SINGAPORE - Human rights watchdog Amnesty International on Wednesday asked Singapore to make public "comprehensive information" about its use of the death penalty and again urged the government to stop executions.

Singapore's continued use of the death penalty for criminal offences, including drug trafficking, goes against a global trend that has seen several countries abolish capital punishment, Amnesty said in a statement.

"Amnesty International recognises the seriousness of these crimes and supports all calls for justice," the London-based watchdog said.

But it said it "opposes the death penalty in all cases as a violation of the most fundamental human right: the right to life."

Amnesty said it had asked Singapore to make public "comprehensive information about the state's use of the death penalty" but the government had yet to provide annual statistics from 1993 to the present.

The rights watchdog said a Ghanian man, Chijioke Stephen Obioha, 20, was sentenced in December to hang for trafficking of cannabis and his alleged accomplice, a Zambian woman, was feared to be given the death penalty as well.

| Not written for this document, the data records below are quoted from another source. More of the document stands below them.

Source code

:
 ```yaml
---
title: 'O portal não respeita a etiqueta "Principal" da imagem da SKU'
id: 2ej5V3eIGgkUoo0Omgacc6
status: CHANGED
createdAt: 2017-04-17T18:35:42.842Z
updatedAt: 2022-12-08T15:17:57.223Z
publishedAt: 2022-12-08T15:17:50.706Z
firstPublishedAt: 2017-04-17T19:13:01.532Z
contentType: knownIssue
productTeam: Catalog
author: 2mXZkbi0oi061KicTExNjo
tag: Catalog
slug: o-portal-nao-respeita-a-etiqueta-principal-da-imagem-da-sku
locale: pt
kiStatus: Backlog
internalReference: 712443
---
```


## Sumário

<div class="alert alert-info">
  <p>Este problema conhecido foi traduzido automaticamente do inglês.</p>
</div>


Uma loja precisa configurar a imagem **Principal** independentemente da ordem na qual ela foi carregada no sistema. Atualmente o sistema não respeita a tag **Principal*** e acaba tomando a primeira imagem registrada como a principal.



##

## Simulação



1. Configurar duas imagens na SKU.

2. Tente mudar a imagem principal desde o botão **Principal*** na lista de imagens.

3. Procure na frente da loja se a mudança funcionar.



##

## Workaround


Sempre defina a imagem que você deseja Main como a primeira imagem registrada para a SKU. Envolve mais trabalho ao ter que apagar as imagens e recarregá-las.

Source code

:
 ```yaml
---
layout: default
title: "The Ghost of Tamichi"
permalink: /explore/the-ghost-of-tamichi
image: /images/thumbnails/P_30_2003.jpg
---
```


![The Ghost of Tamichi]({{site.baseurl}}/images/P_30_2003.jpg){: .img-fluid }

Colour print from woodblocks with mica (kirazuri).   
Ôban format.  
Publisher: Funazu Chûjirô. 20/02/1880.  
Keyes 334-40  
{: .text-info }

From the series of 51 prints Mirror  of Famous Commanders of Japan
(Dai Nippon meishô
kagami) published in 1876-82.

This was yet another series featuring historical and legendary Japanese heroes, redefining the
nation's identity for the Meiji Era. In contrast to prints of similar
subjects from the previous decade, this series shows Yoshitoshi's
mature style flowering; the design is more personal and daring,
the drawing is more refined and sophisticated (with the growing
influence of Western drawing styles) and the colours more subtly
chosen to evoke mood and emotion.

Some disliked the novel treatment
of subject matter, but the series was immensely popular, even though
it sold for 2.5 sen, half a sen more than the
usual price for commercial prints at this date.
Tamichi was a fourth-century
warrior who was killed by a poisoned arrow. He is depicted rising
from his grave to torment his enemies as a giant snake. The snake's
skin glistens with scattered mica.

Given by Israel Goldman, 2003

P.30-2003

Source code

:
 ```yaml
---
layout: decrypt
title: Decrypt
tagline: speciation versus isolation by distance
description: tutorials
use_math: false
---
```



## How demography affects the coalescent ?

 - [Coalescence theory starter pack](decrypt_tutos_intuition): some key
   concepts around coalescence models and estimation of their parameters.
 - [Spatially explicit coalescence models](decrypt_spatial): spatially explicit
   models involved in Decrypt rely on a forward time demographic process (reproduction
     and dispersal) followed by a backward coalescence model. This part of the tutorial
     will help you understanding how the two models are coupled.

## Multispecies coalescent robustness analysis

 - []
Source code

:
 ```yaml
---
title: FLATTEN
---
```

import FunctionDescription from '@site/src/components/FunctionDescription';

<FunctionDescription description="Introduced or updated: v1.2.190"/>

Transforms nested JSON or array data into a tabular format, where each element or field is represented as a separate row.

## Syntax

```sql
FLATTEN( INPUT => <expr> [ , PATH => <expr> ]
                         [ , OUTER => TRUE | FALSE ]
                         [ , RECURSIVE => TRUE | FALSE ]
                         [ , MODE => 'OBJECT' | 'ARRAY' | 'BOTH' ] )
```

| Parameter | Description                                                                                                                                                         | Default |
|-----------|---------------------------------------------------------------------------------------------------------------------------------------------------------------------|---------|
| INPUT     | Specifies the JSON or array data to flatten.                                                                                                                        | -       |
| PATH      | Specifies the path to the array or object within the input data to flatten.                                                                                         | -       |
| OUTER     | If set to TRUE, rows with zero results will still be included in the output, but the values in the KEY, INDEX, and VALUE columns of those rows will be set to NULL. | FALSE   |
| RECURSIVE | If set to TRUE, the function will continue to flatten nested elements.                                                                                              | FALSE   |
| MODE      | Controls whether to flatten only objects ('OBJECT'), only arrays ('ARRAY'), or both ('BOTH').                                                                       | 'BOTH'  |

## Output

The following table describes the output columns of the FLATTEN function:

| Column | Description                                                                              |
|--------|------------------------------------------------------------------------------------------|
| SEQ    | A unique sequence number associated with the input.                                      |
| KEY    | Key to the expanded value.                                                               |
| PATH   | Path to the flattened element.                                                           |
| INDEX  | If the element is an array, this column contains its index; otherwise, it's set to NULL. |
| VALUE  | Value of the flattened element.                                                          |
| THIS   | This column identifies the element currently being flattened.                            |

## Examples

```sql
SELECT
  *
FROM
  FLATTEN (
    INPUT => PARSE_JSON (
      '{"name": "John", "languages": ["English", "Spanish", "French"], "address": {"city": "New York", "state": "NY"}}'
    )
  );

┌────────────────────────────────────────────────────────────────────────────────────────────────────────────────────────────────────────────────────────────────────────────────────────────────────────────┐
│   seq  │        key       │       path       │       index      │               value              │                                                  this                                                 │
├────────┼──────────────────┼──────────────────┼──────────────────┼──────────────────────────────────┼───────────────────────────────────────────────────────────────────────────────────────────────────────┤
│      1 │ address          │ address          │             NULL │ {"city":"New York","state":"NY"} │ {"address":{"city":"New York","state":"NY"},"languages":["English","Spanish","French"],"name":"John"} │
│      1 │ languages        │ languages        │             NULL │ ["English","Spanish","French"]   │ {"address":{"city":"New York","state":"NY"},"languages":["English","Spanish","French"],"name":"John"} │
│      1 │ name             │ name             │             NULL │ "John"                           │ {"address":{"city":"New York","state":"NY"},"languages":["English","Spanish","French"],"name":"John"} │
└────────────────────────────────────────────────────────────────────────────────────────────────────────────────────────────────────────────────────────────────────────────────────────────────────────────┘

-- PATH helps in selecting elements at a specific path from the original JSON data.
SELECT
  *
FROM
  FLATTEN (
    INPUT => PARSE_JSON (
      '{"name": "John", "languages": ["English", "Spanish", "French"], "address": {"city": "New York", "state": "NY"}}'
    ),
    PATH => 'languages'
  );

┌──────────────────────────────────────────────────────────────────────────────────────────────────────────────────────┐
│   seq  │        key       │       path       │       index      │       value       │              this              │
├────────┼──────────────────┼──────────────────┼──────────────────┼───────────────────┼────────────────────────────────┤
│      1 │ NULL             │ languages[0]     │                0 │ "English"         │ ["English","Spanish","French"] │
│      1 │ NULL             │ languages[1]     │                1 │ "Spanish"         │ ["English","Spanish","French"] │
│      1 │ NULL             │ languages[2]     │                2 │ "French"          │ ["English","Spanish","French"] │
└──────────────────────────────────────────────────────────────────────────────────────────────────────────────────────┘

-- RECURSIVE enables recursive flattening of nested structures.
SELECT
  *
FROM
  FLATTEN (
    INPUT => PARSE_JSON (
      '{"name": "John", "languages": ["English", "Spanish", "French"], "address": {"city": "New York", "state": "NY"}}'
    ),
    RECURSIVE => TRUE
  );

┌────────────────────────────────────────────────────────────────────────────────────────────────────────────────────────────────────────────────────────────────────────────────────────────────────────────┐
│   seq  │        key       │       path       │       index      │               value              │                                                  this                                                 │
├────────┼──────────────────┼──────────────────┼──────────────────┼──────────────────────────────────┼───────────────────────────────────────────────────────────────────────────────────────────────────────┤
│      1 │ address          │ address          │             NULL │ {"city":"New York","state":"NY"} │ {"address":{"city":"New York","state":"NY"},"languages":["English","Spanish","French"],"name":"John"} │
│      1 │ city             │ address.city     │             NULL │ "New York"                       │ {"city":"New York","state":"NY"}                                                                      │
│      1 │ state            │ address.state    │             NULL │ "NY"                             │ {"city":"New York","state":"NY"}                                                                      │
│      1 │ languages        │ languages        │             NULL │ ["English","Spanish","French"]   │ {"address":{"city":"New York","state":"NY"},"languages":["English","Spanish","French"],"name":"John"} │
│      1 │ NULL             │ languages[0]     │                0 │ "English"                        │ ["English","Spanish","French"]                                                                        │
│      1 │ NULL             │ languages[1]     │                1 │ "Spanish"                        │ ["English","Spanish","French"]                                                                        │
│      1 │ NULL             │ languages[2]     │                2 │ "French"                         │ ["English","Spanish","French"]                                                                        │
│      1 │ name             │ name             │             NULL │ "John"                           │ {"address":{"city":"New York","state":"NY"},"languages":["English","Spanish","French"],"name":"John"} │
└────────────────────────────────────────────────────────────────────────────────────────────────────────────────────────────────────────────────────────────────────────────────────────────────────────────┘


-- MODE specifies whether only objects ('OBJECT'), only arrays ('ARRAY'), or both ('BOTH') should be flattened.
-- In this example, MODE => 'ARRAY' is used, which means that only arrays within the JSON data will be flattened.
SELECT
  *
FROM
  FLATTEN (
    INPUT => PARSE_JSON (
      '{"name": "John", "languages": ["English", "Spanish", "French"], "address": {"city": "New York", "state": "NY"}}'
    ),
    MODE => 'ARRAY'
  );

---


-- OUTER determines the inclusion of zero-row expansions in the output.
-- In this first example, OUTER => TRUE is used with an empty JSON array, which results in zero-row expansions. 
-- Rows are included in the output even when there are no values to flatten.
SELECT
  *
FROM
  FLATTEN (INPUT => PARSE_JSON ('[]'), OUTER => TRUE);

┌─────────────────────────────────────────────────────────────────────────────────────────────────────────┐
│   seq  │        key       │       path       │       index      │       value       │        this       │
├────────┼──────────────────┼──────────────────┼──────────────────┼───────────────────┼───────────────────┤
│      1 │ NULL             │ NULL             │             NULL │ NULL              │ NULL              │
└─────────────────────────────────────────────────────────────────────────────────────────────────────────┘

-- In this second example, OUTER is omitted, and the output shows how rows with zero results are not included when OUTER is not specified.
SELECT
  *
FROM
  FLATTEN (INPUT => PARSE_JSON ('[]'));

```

The death penalty is mandatory for trafficking more than 15 grams (half an ounce) of heroin, 30 grams of cocaine and 500 grams of cannabis.

Singapore's Ministry of Home Affairs did not immediately reply to AFP on its response to the latest criticism, which followed last week's hanging of a gangster for the gunning down of a nightclub owner.

Amnesty said Singapore, with a population of more than four million, has one of the highest per capita execution rates in the world. Singapore executed 420 people between 1991 and 2004, Amnesty said.

The Singapore government maintains capital punishment is important in keeping crime down and a strong deterrent to organised crime gangs.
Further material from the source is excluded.